My instincts says this is not the proper use of aggregation but want to 
check w/ people who have actually used it. We want to bucket on a very high 
cardinality field and return **ALL** buckets (no size limit). For example, 
imagine documents representing people and their parents:

person - parent
===========
john - cindy
james - cindy
tony - mark
tim - doug

I want to bucket by parent, so it'll be

cindy
   - john
   - james
mark
   - tony
doug
   - tim

This is a high cardinality field, so already it concerns me. I want all 
buckets (setting size to zero). So if I have 10,000 documents I have 5,000 
parent buckets and I want all 5,000 of these parent buckets.
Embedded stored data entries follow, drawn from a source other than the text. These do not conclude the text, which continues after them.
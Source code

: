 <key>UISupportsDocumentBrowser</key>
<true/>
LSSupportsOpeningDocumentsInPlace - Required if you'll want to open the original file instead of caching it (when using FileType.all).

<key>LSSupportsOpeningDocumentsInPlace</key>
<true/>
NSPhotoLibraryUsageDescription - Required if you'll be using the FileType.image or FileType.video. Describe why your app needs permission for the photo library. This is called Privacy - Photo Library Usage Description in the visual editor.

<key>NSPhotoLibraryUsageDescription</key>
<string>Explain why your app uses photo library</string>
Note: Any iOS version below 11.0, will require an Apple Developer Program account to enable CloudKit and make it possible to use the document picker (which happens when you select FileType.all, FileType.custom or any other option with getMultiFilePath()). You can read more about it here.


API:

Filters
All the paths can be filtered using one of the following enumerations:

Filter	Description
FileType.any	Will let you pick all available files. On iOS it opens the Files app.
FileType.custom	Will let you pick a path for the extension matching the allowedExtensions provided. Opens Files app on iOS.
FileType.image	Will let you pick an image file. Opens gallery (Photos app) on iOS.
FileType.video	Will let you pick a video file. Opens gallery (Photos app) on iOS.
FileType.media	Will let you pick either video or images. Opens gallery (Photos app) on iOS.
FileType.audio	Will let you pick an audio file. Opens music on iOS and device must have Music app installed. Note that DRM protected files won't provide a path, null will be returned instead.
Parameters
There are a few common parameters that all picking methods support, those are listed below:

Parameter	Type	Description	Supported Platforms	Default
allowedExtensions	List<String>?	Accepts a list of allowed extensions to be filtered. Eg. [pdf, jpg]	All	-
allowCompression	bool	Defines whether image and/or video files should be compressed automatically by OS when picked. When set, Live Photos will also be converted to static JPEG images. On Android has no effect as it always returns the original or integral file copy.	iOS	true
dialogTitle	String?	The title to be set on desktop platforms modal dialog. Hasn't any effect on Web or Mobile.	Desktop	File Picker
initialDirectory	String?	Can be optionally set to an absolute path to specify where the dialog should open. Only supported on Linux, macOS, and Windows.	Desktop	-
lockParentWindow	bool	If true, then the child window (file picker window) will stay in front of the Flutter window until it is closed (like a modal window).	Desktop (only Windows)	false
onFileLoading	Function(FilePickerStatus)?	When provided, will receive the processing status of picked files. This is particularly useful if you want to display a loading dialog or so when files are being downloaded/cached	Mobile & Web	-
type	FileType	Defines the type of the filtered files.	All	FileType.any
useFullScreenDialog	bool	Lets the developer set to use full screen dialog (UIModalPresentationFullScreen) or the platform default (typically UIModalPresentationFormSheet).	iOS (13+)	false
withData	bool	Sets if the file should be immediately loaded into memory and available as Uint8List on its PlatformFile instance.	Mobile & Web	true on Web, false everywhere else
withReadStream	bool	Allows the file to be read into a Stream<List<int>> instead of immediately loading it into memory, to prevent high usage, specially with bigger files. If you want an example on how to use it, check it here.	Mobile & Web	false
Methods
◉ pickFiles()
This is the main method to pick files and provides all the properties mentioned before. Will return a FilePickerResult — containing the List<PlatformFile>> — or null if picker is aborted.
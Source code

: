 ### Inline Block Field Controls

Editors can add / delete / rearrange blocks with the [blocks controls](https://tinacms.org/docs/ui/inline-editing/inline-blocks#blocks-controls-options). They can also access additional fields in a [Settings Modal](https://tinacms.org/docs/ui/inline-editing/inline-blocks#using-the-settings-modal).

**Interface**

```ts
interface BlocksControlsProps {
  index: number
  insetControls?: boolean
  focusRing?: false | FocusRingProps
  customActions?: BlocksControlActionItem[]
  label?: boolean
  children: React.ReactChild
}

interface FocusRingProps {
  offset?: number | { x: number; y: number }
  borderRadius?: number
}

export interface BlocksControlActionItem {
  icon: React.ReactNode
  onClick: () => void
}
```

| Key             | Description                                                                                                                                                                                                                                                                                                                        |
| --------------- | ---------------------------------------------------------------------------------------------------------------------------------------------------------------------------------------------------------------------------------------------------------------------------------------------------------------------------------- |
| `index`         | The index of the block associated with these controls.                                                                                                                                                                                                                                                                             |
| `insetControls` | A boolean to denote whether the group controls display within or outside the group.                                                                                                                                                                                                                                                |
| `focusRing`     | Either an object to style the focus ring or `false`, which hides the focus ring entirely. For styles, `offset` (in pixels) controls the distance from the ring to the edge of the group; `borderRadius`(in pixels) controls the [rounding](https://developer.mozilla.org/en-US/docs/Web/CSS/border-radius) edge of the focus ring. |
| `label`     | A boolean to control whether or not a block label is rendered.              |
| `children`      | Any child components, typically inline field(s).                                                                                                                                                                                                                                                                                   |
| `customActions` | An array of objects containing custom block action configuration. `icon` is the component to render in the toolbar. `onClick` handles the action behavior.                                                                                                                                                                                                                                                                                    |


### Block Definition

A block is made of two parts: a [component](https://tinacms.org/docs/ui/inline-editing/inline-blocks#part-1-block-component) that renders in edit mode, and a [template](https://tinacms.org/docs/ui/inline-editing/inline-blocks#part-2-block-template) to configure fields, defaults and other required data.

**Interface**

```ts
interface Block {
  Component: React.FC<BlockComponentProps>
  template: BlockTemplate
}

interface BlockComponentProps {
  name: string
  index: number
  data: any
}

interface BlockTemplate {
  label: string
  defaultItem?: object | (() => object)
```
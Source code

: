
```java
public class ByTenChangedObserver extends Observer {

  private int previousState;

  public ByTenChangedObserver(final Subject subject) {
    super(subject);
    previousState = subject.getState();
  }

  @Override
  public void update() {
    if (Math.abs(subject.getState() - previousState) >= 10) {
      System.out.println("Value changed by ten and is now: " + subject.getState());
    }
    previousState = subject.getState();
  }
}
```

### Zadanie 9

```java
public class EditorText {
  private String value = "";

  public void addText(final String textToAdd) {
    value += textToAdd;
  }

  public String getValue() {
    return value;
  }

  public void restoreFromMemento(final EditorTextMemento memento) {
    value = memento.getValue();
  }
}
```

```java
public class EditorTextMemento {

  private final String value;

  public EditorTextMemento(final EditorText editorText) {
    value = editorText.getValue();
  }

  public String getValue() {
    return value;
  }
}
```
Essentially 
I'm trying to display by parent (group by parent). Moreover, I want to sort 
the parent's age (so imagine the parent has an age it it). Or maybe I want 
to sort by the average person (child) age in each bucket. So w/ aggregation 
this seems possible:

bucket by parent, sort by average age of person, bucket by person (to get 
all people for a parent bucket), set size to zero.

But it feels very wrong to me, both in terms of the potential performance 
issues around unlimited, high cardinality buckets and the sorting of those 
buckets; and that aggregration/bucketing wasn't designed for this.

Any input/feedback would be appreciated.